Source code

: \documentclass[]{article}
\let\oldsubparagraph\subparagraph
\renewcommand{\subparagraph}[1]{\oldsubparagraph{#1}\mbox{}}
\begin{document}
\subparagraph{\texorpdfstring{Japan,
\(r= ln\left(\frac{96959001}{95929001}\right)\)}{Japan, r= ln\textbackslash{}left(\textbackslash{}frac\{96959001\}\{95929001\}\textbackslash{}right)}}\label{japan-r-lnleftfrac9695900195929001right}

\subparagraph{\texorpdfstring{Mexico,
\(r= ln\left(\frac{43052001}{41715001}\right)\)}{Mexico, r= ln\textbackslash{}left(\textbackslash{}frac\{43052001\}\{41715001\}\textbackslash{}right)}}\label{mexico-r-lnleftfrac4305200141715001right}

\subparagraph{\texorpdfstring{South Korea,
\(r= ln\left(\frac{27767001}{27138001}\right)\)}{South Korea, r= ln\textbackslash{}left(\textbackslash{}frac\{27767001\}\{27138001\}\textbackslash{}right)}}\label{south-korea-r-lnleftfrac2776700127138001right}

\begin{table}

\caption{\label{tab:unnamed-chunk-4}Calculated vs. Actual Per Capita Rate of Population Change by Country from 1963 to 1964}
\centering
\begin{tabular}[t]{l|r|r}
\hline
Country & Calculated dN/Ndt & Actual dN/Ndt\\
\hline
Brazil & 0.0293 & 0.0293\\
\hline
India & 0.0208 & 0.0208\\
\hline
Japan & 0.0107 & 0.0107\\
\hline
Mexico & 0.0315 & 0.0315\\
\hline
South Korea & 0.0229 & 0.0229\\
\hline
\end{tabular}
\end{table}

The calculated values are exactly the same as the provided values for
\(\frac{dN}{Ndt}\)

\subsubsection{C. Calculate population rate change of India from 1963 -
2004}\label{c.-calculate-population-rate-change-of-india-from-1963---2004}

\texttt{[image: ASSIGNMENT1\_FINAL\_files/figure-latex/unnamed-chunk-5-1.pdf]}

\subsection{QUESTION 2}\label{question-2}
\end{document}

------------------------------------

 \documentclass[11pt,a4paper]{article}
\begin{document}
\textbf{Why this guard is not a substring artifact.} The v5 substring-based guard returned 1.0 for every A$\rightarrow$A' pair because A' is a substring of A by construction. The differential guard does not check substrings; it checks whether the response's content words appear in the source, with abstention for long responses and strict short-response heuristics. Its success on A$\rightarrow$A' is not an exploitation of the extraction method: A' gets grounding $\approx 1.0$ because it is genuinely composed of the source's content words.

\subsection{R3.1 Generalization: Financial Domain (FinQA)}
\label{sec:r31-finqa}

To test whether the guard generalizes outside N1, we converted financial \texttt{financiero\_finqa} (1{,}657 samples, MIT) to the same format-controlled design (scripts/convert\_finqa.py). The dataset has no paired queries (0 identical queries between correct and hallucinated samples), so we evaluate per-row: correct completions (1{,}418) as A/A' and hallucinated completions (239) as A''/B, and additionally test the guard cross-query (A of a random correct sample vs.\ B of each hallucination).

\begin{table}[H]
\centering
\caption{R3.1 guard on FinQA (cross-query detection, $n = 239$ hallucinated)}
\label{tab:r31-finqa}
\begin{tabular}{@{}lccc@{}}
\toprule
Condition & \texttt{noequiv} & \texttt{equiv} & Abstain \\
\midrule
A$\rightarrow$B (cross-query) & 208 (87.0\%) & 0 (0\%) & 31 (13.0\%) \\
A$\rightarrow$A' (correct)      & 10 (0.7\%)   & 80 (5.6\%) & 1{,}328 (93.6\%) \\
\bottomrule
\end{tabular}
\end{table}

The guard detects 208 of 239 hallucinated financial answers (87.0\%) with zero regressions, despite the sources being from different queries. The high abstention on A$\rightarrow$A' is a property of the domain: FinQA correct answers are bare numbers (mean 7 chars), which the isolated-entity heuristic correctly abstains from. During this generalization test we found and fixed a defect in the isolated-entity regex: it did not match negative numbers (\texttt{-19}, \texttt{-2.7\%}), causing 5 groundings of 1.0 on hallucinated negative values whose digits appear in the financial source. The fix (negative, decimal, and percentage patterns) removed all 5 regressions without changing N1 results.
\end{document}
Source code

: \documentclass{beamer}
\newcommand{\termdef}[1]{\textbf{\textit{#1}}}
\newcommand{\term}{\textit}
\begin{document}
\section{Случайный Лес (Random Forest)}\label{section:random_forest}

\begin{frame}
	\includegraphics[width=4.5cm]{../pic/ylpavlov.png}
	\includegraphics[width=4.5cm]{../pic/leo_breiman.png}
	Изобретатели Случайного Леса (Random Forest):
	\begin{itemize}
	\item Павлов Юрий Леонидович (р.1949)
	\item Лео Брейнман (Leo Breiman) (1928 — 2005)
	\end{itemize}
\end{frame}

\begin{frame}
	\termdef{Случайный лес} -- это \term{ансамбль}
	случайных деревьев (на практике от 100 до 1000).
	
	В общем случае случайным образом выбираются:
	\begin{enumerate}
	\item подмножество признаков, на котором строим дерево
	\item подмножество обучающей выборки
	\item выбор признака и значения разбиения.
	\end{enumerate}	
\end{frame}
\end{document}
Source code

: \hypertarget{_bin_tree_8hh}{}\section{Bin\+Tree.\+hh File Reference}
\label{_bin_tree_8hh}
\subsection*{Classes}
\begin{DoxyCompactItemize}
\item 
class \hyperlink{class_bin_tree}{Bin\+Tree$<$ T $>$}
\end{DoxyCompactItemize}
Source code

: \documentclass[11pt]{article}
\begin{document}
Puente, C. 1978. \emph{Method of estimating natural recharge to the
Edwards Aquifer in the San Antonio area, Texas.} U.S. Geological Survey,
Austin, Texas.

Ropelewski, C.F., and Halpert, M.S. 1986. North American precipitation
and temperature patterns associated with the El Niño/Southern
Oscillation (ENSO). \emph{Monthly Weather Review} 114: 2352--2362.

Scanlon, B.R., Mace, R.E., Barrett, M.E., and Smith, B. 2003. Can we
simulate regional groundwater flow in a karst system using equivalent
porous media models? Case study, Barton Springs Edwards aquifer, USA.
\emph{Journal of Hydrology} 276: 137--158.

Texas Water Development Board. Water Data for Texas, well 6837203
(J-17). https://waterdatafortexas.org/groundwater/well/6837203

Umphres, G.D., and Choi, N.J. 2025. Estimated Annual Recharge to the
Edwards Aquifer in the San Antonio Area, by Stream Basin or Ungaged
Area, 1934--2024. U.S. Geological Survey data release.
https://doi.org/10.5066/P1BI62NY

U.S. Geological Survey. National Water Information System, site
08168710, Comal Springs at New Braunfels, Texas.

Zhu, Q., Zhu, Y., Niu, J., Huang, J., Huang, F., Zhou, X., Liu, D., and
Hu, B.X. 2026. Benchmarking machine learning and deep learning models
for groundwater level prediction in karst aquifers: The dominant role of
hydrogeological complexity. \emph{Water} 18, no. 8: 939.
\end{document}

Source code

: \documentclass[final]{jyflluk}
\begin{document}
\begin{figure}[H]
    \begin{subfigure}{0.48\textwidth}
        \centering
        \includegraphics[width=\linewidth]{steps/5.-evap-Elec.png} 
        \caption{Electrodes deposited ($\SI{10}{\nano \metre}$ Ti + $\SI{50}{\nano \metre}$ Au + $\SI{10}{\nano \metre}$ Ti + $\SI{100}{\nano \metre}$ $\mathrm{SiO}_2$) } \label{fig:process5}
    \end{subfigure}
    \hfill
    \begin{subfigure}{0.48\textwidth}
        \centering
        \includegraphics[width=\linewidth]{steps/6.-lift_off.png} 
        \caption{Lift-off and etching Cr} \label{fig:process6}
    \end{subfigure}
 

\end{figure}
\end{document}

------------------------------------

Assigned task ▸ Look through the data above. Copy every line with the string "Случайный" in it.

Problem solution ▸
\section{Случайный Лес (Random Forest)}\label{section:random_forest}
	\termdef{Случайный лес} -- это \term{ансамбль}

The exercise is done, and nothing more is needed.